Chain of Code
Reasoning with a Language Model-Augmented Code Emulator
Chengshu Li*,1,2, Jacky Liang1, Andy Zeng1, Xinyun Chen1, Karol Hausman1,2,
Dorsa Sadigh1,2, Sergey Levine1,3, Li Fei-Fei2, Fei Xia†,1, Brian Ichter†,1
1Google DeepMind, 2Stanford University, 3University of California, Berkeley
*Work done as a student researcher at Google DeepMind. †Equal advising.
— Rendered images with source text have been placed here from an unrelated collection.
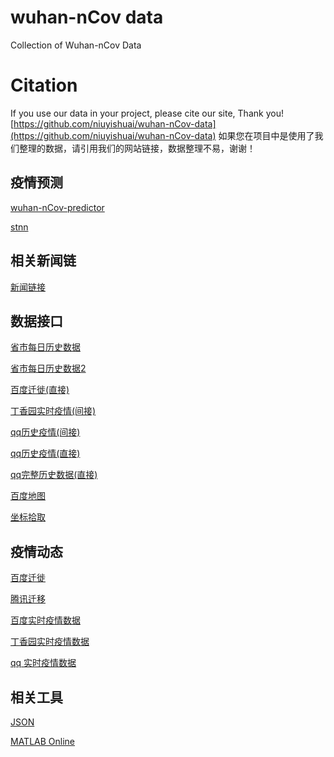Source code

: # wuhan-nCov data
 Collection of Wuhan-nCov Data
 

# Citation
 If you use our data in your project, please cite our site, Thank you!
 [https://github.com/niuyishuai/wuhan-nCov-data](https://github.com/niuyishuai/wuhan-nCov-data)
 如果您在项目中是使用了我们整理的数据，请引用我们的网站链接，数据整理不易，谢谢！

## 疫情预测

[wuhan-nCov-predictor](https://github.com/niuyishuai/wuhan-nCov-predictor)

[stnn](https://github.com/niuyishuai/STNN_Disease)

## 相关新闻链

[新闻链接](https://github.com/niuyishuai/wuhan-nCov-data/tree/master/news)


## 数据接口

[省市每日历史数据](http://ncov.nosensor.com:8080/api/)

[省市每日历史数据2](https://lab.isaaclin.cn/nCoV/)

[百度迁徙(直接)](https://huiyan.baidu.com/migration/cityrank.jsonp?dt=city&id=420100&type=move_out&date=20200128&callback=jsonp_1580257678289_5758459)

[丁香园实时疫情(间接)](https://service-0gg71fu4-1252957949.gz.apigw.tencentcs.com/release/dingxiangyuan)

[qq历史疫情(间接)](https://service-n9zsbooc-1252957949.gz.apigw.tencentcs.com/release/qq)

[qq历史疫情(直接)](https://view.inews.qq.com/g2/getOnsInfo?name=wuwei_ww_cn_day_counts)

[qq完整历史数据(直接)](https://view.inews.qq.com/g2/getOnsInfo?name=disease_h5)

[百度地图](http://lbsyun.baidu.com/jsdemo.htm#canvaslayer)

[坐标拾取](http://api.map.baidu.com/lbsapi/getpoint/index.html)

## 疫情动态

[百度迁徙](https://qianxi.baidu.com/?from=shoubai#city=420100)

[腾讯迁移](https://heat.qq.com/)

[百度实时疫情数据](https://voice.baidu.com/act/newpneumonia/newpneumonia)

[丁香园实时疫情数据](https://3g.dxy.cn/newh5/view/pneumonia)

[qq 实时疫情数据](https://news.qq.com/zt2020/page/feiyan.htm)

## 相关工具

[JSON](https://www.json.cn/)

[MATLAB Online](https://matlab.mathworks.com/)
[Paper][Code (coming soon)]
Video
Introduction
We propose Chain of Code (CoC), a simple yet surprisingly effective extension that improves Language Model (LM) code-driven reasoning. It broadens the scope of reasoning questions that LMs can correctly answer by "thinking in code".
The key idea is to encourage LMs to format semantic sub-tasks in a program as flexible pseudocode that the interpreter can explicitly catch undefined behaviors and hand off to simulate with an LM (as an "LMulator").
Method
Compared to previous reasoning methods, Chain of Code first (d) generates code or pseudocode to solve the question and then (e) executes the code with a code interpreter if possible, and with an LMulator (language model emulating code) otherwise.
Blue highlight indicates LM generation.
Red highlight indicates LM generated code being executed by an interpreter.
Purple highlight indicates an LMulator simulating the code via a program state in green.
Results on Language Reasoning
On BIG-Bench Hard (BBH), Chain of Code achieves 84%, a gain of 12% over Chain of Thought and a new state of the art. It further, outperforms the average human raters in 18 out of 23 tasks.
Chain of Code performs on par with Chain of Thought for the NLP subset of BBH, and outperforms even the best human raters for the algorithmic subset of BBH.
Chain of Code (Interweave) based on text-davinci-003 even outperforms a much larger instruction tuned model gpt-4, which is instructed to write code to solve the reasoning problems, if it's helpful to do so.
Robotics Applications
Chain of Code is well fit for solving robotics tasks because they require both semantic and algorithmic reasoning.
They also involve interfacing with other APIs through code (e.g., control or perception APIs) and with users through natural language.
Red highlight indicates LM generated code being executed by an interpreter.
Purple highlight indicates an LMulator simulating the code.
Example Model Outputs for Language Reasoning
Example model outputs for some of the most challenging BBH tasks that require both semantic and algorithm reasoning.
Red highlight indicates LM generated code being executed by an interpreter.
Purple highlight indicates an LMulator simulating the code via a program state in green.
Ablation Studies
With careful ablation studies, we confirm all design choices of Chain of Code is essential for its good performance.
Scaling
Unlike Chain of Thought, which only emerges for large models, Chain of Code scales well with large and small models alike.